The task is to invent names for things
Martin Di Paola
martinp.dipaola at gmail.com
Thu Oct 28 14:03:30 EDT 2021
IMHO, I prefer really weird names.
For example if I'm not sure how to name a class that I'm coding, I name it
like XXXYYY (literally). Really ugly.
This is a way to avoid the so called "naming paralysis".
Once I finish coding the class I look back and it should be easy to see "what
it does" and from there, the correct name.
If the "what it does" results in multiple things I refactor it, splitting it
into two or more pieces and name each separately.
Some people prefer using more generic names like "Manager", "Helper",
"Service" but those names are problematic.
Yes, they fit in any place but that's the problem.

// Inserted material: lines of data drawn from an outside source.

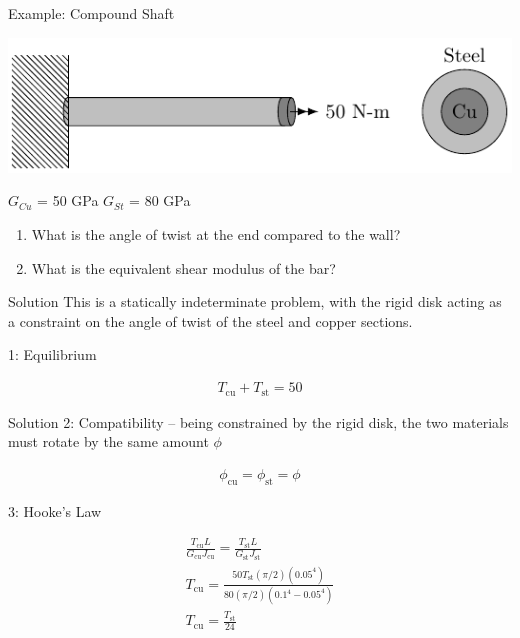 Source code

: \documentclass[10pt, svgnames]{beamer}
\begin{document}
\begin{frame}[label={sec:org39ab9f1}]{Example: Compound Shaft}
\begin{center}
\begin{center}
\includegraphics[width=.9\linewidth]{./pictures/compound-shaft.pdf}
\end{center}
\end{center}

\(G_{Cu}\) = 50 GPa \(G_{St}\) = 80 GPa

\begin{enumerate}
\item What is the angle of twist at the end compared to the wall?

\item What is the equivalent shear modulus of the bar?
\end{enumerate}
\end{frame}

\begin{frame}[label={sec:orgc7f6554}]{Solution}
This is a statically indeterminate problem, with the rigid disk
acting as a constraint on the angle of twist of the steel and copper
sections.

1: Equilibrium

\begin{align*}
    T_{\text{cu}} + T_{\text{st}} = 50
\end{align*}
\end{frame}

\begin{frame}[label={sec:orgd6a79c5}]{Solution}
2: Compatibility -- being constrained by the rigid disk, the two materials must rotate by the same amount \(\phi\)

\begin{align*}
  \phi_{\text{cu}} = \phi_{\text{st}} = \phi
\end{align*}

3: Hooke's Law

\begin{gather*}
    \frac{T_{\text{cu}} L}{G_{\text{cu}}J_{\text{cu}}} = \frac{T_{\text{st}}L}{G_{\text{st}} J_{\text{st}}} \\
    T_{\text{cu}} = \frac{50 T_{\text{st}} (\pi/2)(0.05^{4})}{80 (\pi/2)(0.1^{4} - 0.05^{4})} \\
    T_{\text{cu}} = \frac{T_{\text{st}}}{24}
\end{gather*}
\end{frame}
\end{document}
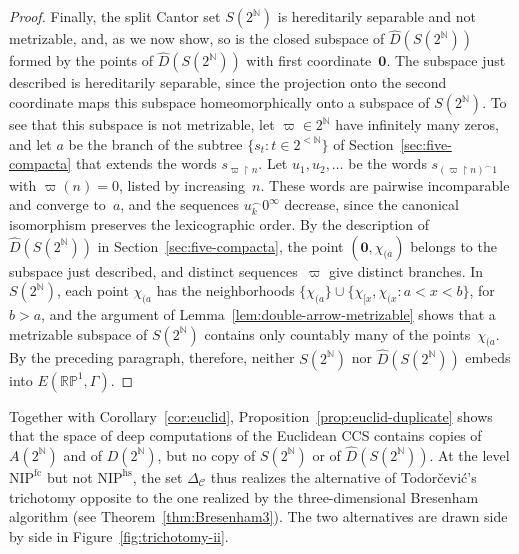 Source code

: \documentclass[psamsfonts]{amsart}
\theoremstyle{definition}
\theoremstyle{remark}
\newcommand{\NIP}{\text{NIP}}
\newcommand{\restr}{{\restriction}}
\newcommand{\RP}{\mathbb{R}\mathbb{P}}
\numberwithin{equation}{section}
\begin{document}
\begin{proof}
Finally, the split Cantor set $S(2^{\mathbb{N}})$ is hereditarily separable and not metrizable, and, as we now show, so is the closed subspace of $\hat D(S(2^{\mathbb{N}}))$ formed by the points of $\hat D(S(2^{\mathbb{N}}))$ with first coordinate~$\mathbf{0}$.
The subspace just described is hereditarily separable, since the projection onto the second coordinate maps this subspace homeomorphically onto a subspace of $S(2^{\mathbb{N}})$.
To see that this subspace is not metrizable, let $\varpi\in2^{\mathbb{N}}$ have infinitely many zeros, and let $a$ be the branch of the subtree $\{s_t:t\in2^{<\mathbb{N}}\}$ of Section~\ref{sec:five-compacta} that extends the words $s_{\varpi\restr n}$.
Let $u_1,u_2,\dots$ be the words $s_{(\varpi\restr n)^\frown1}$ with $\varpi(n)=0$, listed by increasing~$n$.
These words are pairwise incomparable and converge to~$a$, and the sequences $u_k^\frown0^\infty$ decrease, since the canonical isomorphism preserves the lexicographic order.
By the description of $\hat D(S(2^{\mathbb{N}}))$ in Section~\ref{sec:five-compacta}, the point $(\mathbf{0},\chi_{(a})$ belongs to the subspace just described, and distinct sequences~$\varpi$ give distinct branches.
In $S(2^{\mathbb{N}})$, each point $\chi_{(a}$ has the neighborhoods $\{\chi_{(a}\}\cup\{\chi_{[x},\chi_{(x}:a<x<b\}$, for $b>a$, and the argument of Lemma~\ref{lem:double-arrow-metrizable} shows that a metrizable subspace of $S(2^{\mathbb{N}})$ contains only countably many of the points~$\chi_{(a}$.
By the preceding paragraph, therefore, neither $S(2^{\mathbb{N}})$ nor $\hat D(S(2^{\mathbb{N}}))$ embeds into $E(\RP^1,\Gamma)$.
\end{proof}

Together with Corollary~\ref{cor:euclid}, Proposition~\ref{prop:euclid-duplicate} shows that the space of deep computations of the Euclidean CCS contains copies of $A(2^{\mathbb{N}})$ and of $D(2^{\mathbb{N}})$, but no copy of $S(2^{\mathbb{N}})$ or of $\hat D(S(2^{\mathbb{N}}))$.
At the level $\NIP^{\mathrm{fc}}$ but not $\NIP^{\mathrm{hs}}$, the set $\Delta_{\mathcal{C}}$ thus realizes the alternative of Todorčević's trichotomy opposite to the one realized by the three-dimensional Bresenham algorithm (see Theorem~\ref{thm:Bresenham3}).
The two alternatives are drawn side by side in Figure~\ref{fig:trichotomy-ii}.
\end{document}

If I'm coding a class and I
name it as "FooHelper", I may not realize later that the class is doing too
many things (unrelated things), because "it is a helper".
The thing gets wrong with the time; I bet that most of us saw a "Helper" class
with thousands of lines (~5000 lines was my record) that just grows over time.
On Wed, Oct 27, 2021 at 12:41:56PM +0200, Karsten Hilbert wrote:
>Am Tue, Oct 26, 2021 at 11:36:33PM +0000 schrieb Stefan Ram:
>> xyzzy = lambda x: 2 * x
>> . Sometimes, this can even lead to "naming paralysis", where
>> one thinks excessively long about a good name. To avoid this
>> naming paralysis, one can start out with a mediocre name. In
>> the course of time, often a better name will come to one's mind.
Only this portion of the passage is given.